Re: [PATCH v4] signal: add taskfd_send_signal() syscall

From: Christian Brauner
Date: Thu Dec 06 2018 - 14:30:34 EST


On Thu, Dec 06, 2018 at 01:17:24PM -0600, Eric W. Biederman wrote:
> Christian Brauner <christian@xxxxxxxxxx> writes:
>
> > On December 7, 2018 4:01:19 AM GMT+13:00, ebiederm@xxxxxxxxxxxx wrote:
> >>Christian Brauner <christian@xxxxxxxxxx> writes:
> >>
> >>> The kill() syscall operates on process identifiers (pid). After a
> >>process
> >>> has exited its pid can be reused by another process. If a caller
> >>sends a
> >>> signal to a reused pid it will end up signaling the wrong process.
> >>This
> >>> issue has often surfaced and there has been a push [1] to address
> >>this
> >>> problem.
> >>>
> >>> This patch uses file descriptors (fd) from proc/<pid> as stable
> >>handles on
> >>> struct pid.
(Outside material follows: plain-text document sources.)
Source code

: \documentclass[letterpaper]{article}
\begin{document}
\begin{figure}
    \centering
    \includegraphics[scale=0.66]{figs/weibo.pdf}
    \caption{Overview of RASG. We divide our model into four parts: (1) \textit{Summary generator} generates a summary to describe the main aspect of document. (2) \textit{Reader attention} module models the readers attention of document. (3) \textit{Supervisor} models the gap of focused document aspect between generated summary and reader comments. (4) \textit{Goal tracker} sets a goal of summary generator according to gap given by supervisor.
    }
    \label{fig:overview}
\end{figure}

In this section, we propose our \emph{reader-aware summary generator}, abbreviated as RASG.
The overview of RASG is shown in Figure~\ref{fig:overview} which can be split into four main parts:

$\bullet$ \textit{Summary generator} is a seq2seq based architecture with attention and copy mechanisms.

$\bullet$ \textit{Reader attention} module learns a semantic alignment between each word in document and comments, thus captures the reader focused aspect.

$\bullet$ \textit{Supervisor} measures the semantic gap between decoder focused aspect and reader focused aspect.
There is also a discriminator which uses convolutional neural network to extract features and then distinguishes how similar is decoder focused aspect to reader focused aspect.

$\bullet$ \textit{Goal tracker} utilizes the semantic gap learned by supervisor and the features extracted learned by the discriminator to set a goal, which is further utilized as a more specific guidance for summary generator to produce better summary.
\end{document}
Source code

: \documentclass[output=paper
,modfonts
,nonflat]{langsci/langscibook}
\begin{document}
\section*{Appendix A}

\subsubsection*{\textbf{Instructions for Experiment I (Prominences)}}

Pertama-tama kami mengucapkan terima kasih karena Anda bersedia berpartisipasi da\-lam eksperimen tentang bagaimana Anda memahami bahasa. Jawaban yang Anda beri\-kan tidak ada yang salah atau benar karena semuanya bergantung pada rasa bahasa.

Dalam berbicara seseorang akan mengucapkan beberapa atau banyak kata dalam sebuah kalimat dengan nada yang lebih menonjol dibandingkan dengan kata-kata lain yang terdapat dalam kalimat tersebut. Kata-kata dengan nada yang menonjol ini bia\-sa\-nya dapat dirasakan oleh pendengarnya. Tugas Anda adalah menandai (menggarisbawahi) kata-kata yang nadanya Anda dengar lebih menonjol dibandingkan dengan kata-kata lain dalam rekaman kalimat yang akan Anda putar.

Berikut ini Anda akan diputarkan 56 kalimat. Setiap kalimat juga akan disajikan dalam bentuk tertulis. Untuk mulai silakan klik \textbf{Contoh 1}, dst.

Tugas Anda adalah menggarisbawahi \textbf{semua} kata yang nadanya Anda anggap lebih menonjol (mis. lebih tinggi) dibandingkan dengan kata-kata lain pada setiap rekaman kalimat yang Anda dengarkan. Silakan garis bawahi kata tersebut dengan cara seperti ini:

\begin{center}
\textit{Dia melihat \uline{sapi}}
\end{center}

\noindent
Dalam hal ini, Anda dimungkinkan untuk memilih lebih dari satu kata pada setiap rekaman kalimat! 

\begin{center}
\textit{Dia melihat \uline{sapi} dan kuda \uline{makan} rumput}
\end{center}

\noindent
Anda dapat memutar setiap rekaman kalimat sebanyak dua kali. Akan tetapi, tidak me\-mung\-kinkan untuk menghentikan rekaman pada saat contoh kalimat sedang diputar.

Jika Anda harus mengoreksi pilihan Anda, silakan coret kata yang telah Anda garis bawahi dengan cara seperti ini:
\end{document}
Even if a pid is recycled the handle will not change. The
> >>fd
> >>> can be used to send signals to the process it refers to.
> >>> Thus, the new syscall taskfd_send_signal() is introduced to solve
> >>this
> >>> problem. Instead of pids it operates on process fds (taskfd).
> >>
> >>I am not yet thrilled with the taskfd naming.
> >
> > Userspace cares about what does this thing operate on?
> > It operates on processes and threads.
> > The most common term people use is "task".
> > I literally "polled" ten non-kernel people for that purpose and asked:
> > "What term would you use to refer to a process and a thread?"
> > Turns out it is task. So if find this pretty apt.
> > Additionally, the proc manpage uses task in the exact same way (also see the commit message).
> > If you can get behind that name even if feeling it's not optimal it would be great.
>
> Once I understand why threads and not process groups. I don't see that
> logic yet.

The point is: userspace takes "task" to be a generic term for processes
and tasks. Which is what is important. The term also covers process
groups for all that its worth. Most of userspace isn't even aware of
that distinction necessarily.

fd_send_signal() makes the syscall name meaningless: what is userspace
signaling too? The point being that there's a lot more that you require
userspace to infer from fd_send_signal() than from task_send_signal()
where most people get the right idea right away: "signals to a process
or thread".

>
> >>Is there any plan to support sesssions and process groups?
> >
> > I don't see the necessity.
> > As I said in previous mails:
> > we can emulate all interesting signal syscalls with this one.
>
> I don't know what you mean by all of the interesting signal system
> calls. I do know you can not replicate kill(2).

[1]: You cannot replicate certain aspects of kill *yet*. We have
established this before. If we want process group support later we do
have the flags argument to extend the sycall.

>
> Sending signals to a process group the "kill(-pgrp)" case with kill
> sends the signals to an atomic snapshot of processes. If the signal
> is SIGKILL then it is guaranteed that then entire process group is
> killed with no survivors.

See [1].

>
> > We succeeded in doing that.
>
> I am not certain you have.

See [1].

>
> > No need to get more fancy.
> > There's currently no obvious need for more features.
> > Features should be implemented when someone actually needs them.
>
> That is fair. I don't understand what you are doing with sending
> signals to a thread. That seems like one of the least useful
> corner cases of sending signals.

It's what glibc and Florian care about for pthreads and their our
biggest user atm so they get some I'd argue they get some say in this. :)

>
> Eric